_WORK ITEM_.
Among the lines below, keep only those from the one containing "## 🔬 Research Interests" through the one containing "flex; gap: 1.2rem;", and reproduce them exactly.
───── RECORDS SUPPLIED ─────
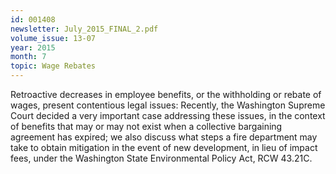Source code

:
 ```yaml
---
id: 001408
newsletter: July_2015_FINAL_2.pdf
volume_issue: 13-07
year: 2015
month: 7
topic: Wage Rebates
---
```


Retroactive decreases in employee benefits, or the withholding or rebate of wages, present contentious legal issues: Recently, the Washington Supreme Court decided a very important case addressing these issues, in the context of benefits that may or may not exist when a collective bargaining agreement has expired; we also discuss what steps a fire department may take to obtain mitigation in the event of new development, in lieu of impact fees, under the Washington State Environmental Policy Act, RCW 43.21C.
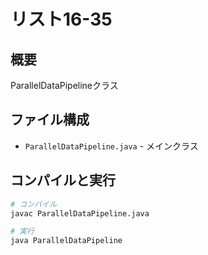 # リスト16-35

## 概要
ParallelDataPipelineクラス

## ファイル構成
- `ParallelDataPipeline.java` - メインクラス

## コンパイルと実行
```bash
# コンパイル
javac ParallelDataPipeline.java

# 実行
java ParallelDataPipeline
```
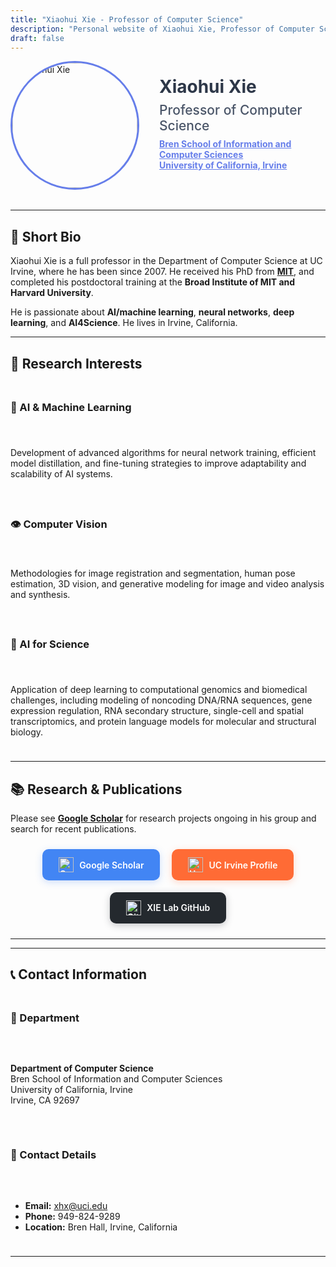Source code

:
 ```yaml
---
title: "Xiaohui Xie - Professor of Computer Science"
description: "Personal website of Xiaohui Xie, Professor of Computer Science at UC Irvine"
draft: false
---
```



<div style="display: flex; align-items: center; gap: 2rem; margin-bottom: 2rem;">
  <img src="/images/profile.jpg" alt="Xiaohui Xie" style="width: 200px; height: 200px; border-radius: 50%; object-fit: cover; border: 3px solid #667eea;">
  <div>
    <h1 style="margin: 0; color: #2d3748;">Xiaohui Xie</h1>
    <h2 style="margin: 0.5rem 0; color: #4a5568; font-weight: 500;">Professor of Computer Science</h2>
    <p style="margin: 0.5rem 0; color: #718096;">
      <strong>
        <a href="https://www.ics.uci.edu/" style="color: #667eea; text-decoration: underline;">Bren School of Information and Computer Sciences</a>
      </strong>
      <br>
      <strong>
        <a href="https://www.uci.edu/" style="color: #667eea; text-decoration: underline;">University of California, Irvine</a>
      </strong>
    </p>
  </div>
</div>

---

## 🎯 Short Bio

Xiaohui Xie is a full professor in the Department of Computer Science at UC Irvine, where he has been since 2007. He received his PhD from **[MIT](https://www.mit.edu/)**, and completed his postdoctoral training at the **Broad Institute of MIT and Harvard University**.

He is passionate about **AI/machine learning**, **neural networks**, **deep learning**, and **AI4Science**. He lives in Irvine, California.

---

## 🔬 Research Interests

<div style="display: grid; grid-template-columns: repeat(auto-fit, minmax(300px, 1fr)); gap: 1.5rem; margin: 1.5rem 0;">

### 🤖 AI & Machine Learning
Development of advanced algorithms for neural network training, efficient model distillation, and fine-tuning strategies to improve adaptability and scalability of AI systems.

### 👁️ Computer Vision
Methodologies for image registration and segmentation, human pose estimation, 3D vision, and generative modeling for image and video analysis and synthesis.

### 🧬 AI for Science
Application of deep learning to computational genomics and biomedical challenges, including modeling of noncoding DNA/RNA sequences, gene expression regulation, RNA secondary structure, single-cell and spatial transcriptomics, and protein language models for molecular and structural biology.

</div>

---

## 📚 Research & Publications

Please see **[Google Scholar](https://scholar.google.com/citations?user=YOUR_GOOGLE_SCHOLAR_ID&sortby=pubdate)** for research projects ongoing in his group and search for recent publications.

<div style="display: flex; gap: 1.2rem; flex-wrap: wrap; margin: 1.5rem 0; justify-content: center;">
  <a href="https://scholar.google.com/citations?user=YOUR_GOOGLE_SCHOLAR_ID&sortby=pubdate" style="display: inline-flex; align-items: center; gap: 0.6rem; padding: 0.8rem 1.6rem; background: #4285f4; color: white; text-decoration: none; border-radius: 10px; font-weight: 600; transition: all 0.3s ease; box-shadow: 0 3px 12px rgba(66, 133, 244, 0.25);">
    <img src="/images/Google_Scholar_logo.svg.png" alt="Google Scholar" width="24" height="24" style="display: inline-block;">
    Google Scholar
  </a>
  <a href="https://www.ics.uci.edu/~xhx/" style="display: inline-flex; align-items: center; gap: 0.6rem; padding: 0.8rem 1.6rem; background: #ff6b35; color: white; text-decoration: none; border-radius: 10px; font-weight: 600; transition: all 0.3s ease; box-shadow: 0 3px 12px rgba(255, 107, 53, 0.25);">
    <img src="/images/University_of_California,_Irvine_logo.svg" alt="UC Irvine" width="24" height="24" style="display: inline-block;">
    UC Irvine Profile
  </a>
  <a href="https://github.com/uci-cbcl" style="display: inline-flex; align-items: center; gap: 0.6rem; padding: 0.8rem 1.6rem; background: #24292e; color: white; text-decoration: none; border-radius: 10px; font-weight: 600; transition: all 0.3s ease; box-shadow: 0 3px 12px rgba(36, 41, 46, 0.25);">
    <img src="/images/github-mark-white.svg" alt="GitHub" width="24" height="24" style="display: inline-block;">
    XIE Lab GitHub
  </a>
</div>

---
<!-- 
## 📖 Teaching and Research Notes

- **[Notes](/notes/)** - Organized notes and reference materials
- **[Self-Attention Mechanisms](/notes/ai/ml/self-attention-approx/)** - Deep learning attention mechanisms
- **[LSH Attention](/notes/ai/ml/lsh-attention/)** - Locality-sensitive hashing for attention
- **[AMC Problems](/notes/math/amc/)** - American Mathematics Competitions
 -->

---

## 📞 Contact Information

<div style="display: grid; grid-template-columns: repeat(auto-fit, minmax(300px, 1fr)); gap: 2rem; margin: 1.5rem 0;">

### 🏢 Department
**Department of Computer Science**  
Bren School of Information and Computer Sciences  
University of California, Irvine  
Irvine, CA 92697

### 📧 Contact Details
- **Email:** [xhx@uci.edu](mailto:xhx@uci.edu)
- **Phone:** 949-824-9289
- **Location:** Bren Hall, Irvine, California

</div>


---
─────
_WRITTEN SOLUTION_.
## 🔬 Research Interests

<div style="display: grid; grid-template-columns: repeat(auto-fit, minmax(300px, 1fr)); gap: 1.5rem; margin: 1.5rem 0;">

### 🤖 AI & Machine Learning
Development of advanced algorithms for neural network training, efficient model distillation, and fine-tuning strategies to improve adaptability and scalability of AI systems.

### 👁️ Computer Vision
Methodologies for image registration and segmentation, human pose estimation, 3D vision, and generative modeling for image and video analysis and synthesis.

### 🧬 AI for Science
Application of deep learning to computational genomics and biomedical challenges, including modeling of noncoding DNA/RNA sequences, gene expression regulation, RNA secondary structure, single-cell and spatial transcriptomics, and protein language models for molecular and structural biology.

</div>

---

## 📚 Research & Publications

Please see **[Google Scholar](https://scholar.google.com/citations?user=YOUR_GOOGLE_SCHOLAR_ID&sortby=pubdate)** for research projects ongoing in his group and search for recent publications.

<div style="display: flex; gap: 1.2rem; flex-wrap: wrap; margin: 1.5rem 0; justify-content: center;">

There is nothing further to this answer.